Work item: Only the lines of the data holding the string "cuando" need to be returned.

^^^^

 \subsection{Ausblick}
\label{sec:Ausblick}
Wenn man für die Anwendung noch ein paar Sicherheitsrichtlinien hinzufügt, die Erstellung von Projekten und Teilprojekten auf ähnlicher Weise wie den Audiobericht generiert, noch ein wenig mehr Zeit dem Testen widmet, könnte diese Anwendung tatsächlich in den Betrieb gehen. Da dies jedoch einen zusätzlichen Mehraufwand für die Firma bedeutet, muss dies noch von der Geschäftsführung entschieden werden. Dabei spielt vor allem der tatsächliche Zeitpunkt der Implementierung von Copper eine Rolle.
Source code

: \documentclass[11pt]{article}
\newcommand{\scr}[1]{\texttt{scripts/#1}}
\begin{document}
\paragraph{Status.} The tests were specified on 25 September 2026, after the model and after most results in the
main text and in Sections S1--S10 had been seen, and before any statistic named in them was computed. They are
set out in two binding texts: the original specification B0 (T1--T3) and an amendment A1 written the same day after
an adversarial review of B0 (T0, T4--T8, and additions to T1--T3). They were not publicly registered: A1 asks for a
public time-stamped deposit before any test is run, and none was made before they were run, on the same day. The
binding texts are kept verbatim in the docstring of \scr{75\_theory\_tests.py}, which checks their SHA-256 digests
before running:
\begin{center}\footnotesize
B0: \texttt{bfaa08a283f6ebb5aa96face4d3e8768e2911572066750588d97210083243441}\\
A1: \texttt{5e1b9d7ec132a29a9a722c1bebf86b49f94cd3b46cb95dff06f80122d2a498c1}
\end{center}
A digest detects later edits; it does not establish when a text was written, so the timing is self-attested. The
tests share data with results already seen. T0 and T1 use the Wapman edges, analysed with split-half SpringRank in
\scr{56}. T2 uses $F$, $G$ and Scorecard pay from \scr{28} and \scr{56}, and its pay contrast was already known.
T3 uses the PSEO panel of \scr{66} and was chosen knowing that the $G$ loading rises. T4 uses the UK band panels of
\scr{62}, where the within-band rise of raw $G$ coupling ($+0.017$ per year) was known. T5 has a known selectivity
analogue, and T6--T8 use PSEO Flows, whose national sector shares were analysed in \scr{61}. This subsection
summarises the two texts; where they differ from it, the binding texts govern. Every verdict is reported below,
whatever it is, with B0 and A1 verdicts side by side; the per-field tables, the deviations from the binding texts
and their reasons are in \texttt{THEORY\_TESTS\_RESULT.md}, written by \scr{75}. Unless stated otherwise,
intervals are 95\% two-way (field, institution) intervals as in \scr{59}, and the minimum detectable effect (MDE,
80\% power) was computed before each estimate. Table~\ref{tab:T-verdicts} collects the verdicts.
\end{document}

^^^^

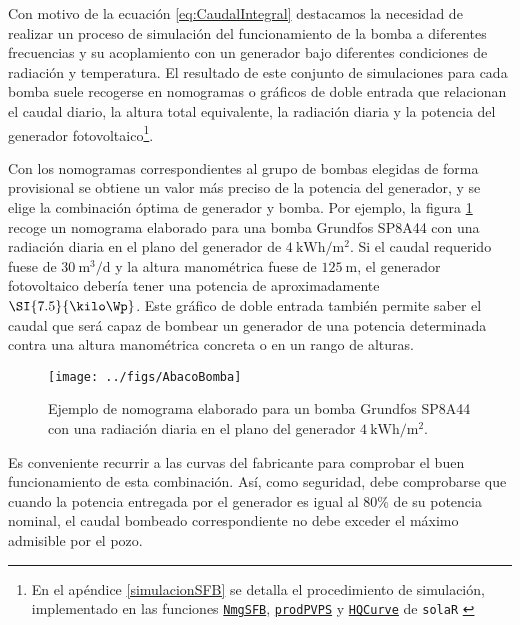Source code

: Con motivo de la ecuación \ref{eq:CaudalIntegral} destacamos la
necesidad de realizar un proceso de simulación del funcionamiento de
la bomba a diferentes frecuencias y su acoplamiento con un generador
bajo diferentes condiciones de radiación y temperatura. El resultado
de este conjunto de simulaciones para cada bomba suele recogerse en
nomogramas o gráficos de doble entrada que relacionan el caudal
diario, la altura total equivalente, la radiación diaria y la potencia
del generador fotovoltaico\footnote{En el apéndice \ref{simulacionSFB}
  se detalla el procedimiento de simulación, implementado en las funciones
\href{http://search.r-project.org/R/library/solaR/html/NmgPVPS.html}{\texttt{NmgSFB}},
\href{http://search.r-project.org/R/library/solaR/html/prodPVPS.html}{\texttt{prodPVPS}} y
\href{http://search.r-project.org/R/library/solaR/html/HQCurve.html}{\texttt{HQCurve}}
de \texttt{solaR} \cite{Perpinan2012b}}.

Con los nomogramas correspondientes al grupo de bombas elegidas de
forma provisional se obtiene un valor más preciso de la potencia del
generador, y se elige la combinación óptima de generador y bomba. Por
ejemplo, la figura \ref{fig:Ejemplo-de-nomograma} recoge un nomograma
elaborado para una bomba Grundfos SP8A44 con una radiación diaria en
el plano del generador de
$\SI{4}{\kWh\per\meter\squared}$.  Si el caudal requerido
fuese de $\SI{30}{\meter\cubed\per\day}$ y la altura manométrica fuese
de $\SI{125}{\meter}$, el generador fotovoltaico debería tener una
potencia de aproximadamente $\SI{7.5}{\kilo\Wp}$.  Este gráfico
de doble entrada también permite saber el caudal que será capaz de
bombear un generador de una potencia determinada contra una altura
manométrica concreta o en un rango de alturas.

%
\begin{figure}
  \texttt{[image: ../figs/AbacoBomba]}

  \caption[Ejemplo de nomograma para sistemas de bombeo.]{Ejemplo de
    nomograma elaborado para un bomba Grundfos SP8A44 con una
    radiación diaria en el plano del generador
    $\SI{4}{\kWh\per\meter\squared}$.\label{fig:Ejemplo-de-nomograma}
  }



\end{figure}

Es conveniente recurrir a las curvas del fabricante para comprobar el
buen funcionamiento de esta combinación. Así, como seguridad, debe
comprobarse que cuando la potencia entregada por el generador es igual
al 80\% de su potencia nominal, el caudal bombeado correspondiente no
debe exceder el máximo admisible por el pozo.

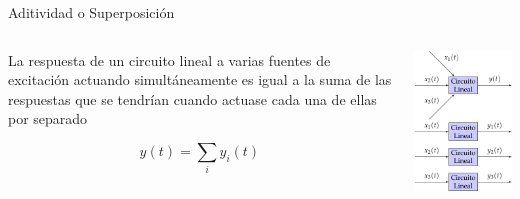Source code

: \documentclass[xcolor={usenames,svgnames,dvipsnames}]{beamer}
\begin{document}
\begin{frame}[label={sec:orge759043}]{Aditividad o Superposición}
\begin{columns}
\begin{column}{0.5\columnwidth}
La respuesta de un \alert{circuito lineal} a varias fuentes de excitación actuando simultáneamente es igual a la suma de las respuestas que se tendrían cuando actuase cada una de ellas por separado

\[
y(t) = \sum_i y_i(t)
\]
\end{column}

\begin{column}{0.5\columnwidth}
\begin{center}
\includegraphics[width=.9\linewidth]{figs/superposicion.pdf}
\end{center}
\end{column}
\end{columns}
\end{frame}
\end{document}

^^^^

Solution for this problem:
comprobarse que cuando la potencia entregada por el generador es igual
La respuesta de un \alert{circuito lineal} a varias fuentes de excitación actuando simultáneamente es igual a la suma de las respuestas que se tendrían cuando actuase cada una de ellas por separado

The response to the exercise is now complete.